Non so se i quattro gentiluomini fossero arrivati al terzo grado. Giocavano, a turni di due per volta, con serenità e senza alzar troppo le voci, come si conviene a gentiluomini in un ritrovo elegante. Le signore seguivano il gioco con un'aria di noia tranquilla, come si conviene a signore, e mangiavano a quattro palmenti pasticcini, marrons-glacés, tartine col prosciutto e altre cose delicate. Io mi sentivo più che mai senza tessera. Dopo un poco m'alzai, passai con qualche timidità davanti al tavolino della morra, andai nell'altra sala a veder ballare il fox-trott e altri balli nello stesso idioma. Le danzatrici erano tutte signorine della più ricca società; tutte giovanissime, dai quattordici ai diciotto anni: avevano gambe tornite, e spalle candide sotto i capelli che portavano sciolti come si conveniva alla loro età, e morbide braccia. Divina incoscienza della puerizia!

La sala brulicava di contorcimenti maliosi sotto le fruste delle luci.

Contemplai un poco, dallo stipite, la nuova società nata dal lavoro moderno e dalla vittoria: poi involsi in mi ultimo sguardo quelle innocenze elette, e pensai una volta ancora il mio pensiero d'estasi contemplativa:

— Perdio! qui è necessario trovare il modo di far molti quattrini.

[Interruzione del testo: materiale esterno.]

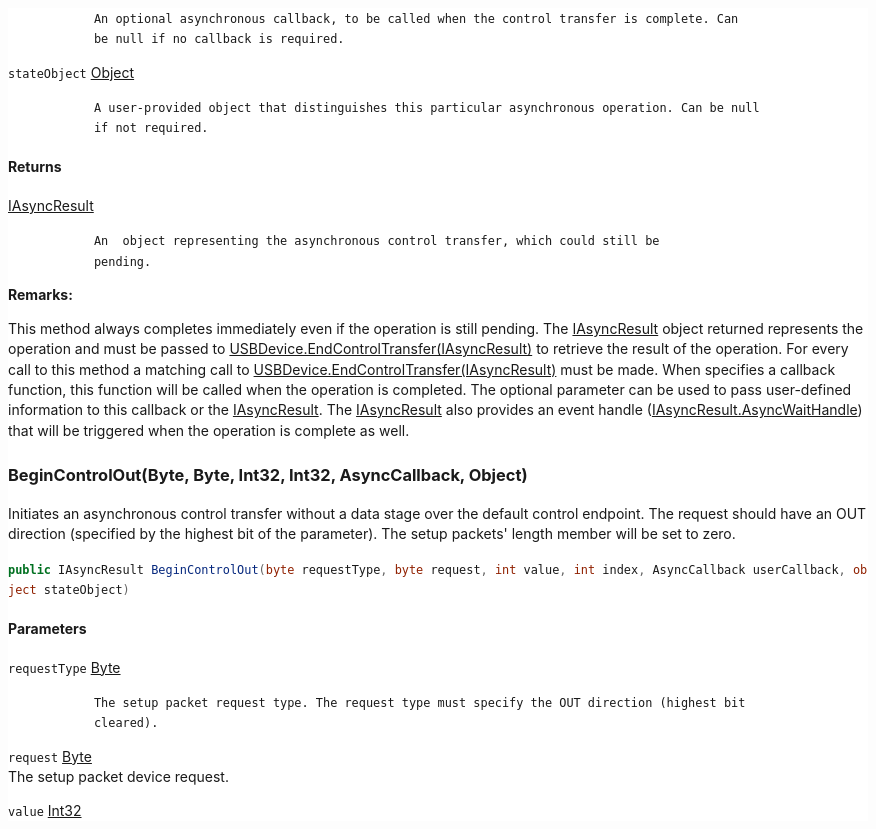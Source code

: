                 An optional asynchronous callback, to be called when the control transfer is complete. Can
                be null if no callback is required.

`stateObject` [Object](https://docs.microsoft.com/en-us/dotnet/api/system.object)<br>

                A user-provided object that distinguishes this particular asynchronous operation. Can be null
                if not required.

#### Returns

[IAsyncResult](https://docs.microsoft.com/en-us/dotnet/api/system.iasyncresult)<br>

                An  object representing the asynchronous control transfer, which could still be
                pending.

**Remarks:**

This method always completes immediately even if the operation is still pending. The [IAsyncResult](https://docs.microsoft.com/en-us/dotnet/api/system.iasyncresult)
 object returned represents the operation
 and must be passed to [USBDevice.EndControlTransfer(IAsyncResult)](./nefarius.drivers.winusb.usbdevice.md#endcontroltransferiasyncresult) to retrieve the result of the operation. For every call to
 this method a matching call to
 [USBDevice.EndControlTransfer(IAsyncResult)](./nefarius.drivers.winusb.usbdevice.md#endcontroltransferiasyncresult) must be made. When  specifies a callback
 function, this function will be called when the operation is completed. The optional
  parameter can be used to pass user-defined information to this callback or the
 [IAsyncResult](https://docs.microsoft.com/en-us/dotnet/api/system.iasyncresult). The [IAsyncResult](https://docs.microsoft.com/en-us/dotnet/api/system.iasyncresult)
 also provides an event handle ([IAsyncResult.AsyncWaitHandle](https://docs.microsoft.com/en-us/dotnet/api/system.iasyncresult.asyncwaithandle)) that will be triggered when the
 operation is complete as well.

### **BeginControlOut(Byte, Byte, Int32, Int32, AsyncCallback, Object)**

Initiates an asynchronous control transfer without a data stage over the default control endpoint.
 The request should have an OUT direction (specified by the highest bit of the 
 parameter).
 The setup packets' length member will be set to zero.

```csharp
public IAsyncResult BeginControlOut(byte requestType, byte request, int value, int index, AsyncCallback userCallback, object stateObject)
```

#### Parameters

`requestType` [Byte](https://docs.microsoft.com/en-us/dotnet/api/system.byte)<br>

                The setup packet request type. The request type must specify the OUT direction (highest bit
                cleared).

`request` [Byte](https://docs.microsoft.com/en-us/dotnet/api/system.byte)<br>
The setup packet device request.

`value` [Int32](https://docs.microsoft.com/en-us/dotnet/api/system.int32)<br>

Perciò uscii in fretta per vedere se nelle strade fossero ricominciati gli zampilli e le cascate dell'oro: ero risoluto a raccoglierne a piene mani e riempirmene bene le tasche prima di tornare nei luoghi ove la Volontà e la Potenza di vivere mi s'eran presentate sotto una forma inattesa e straordinariamente imperativa.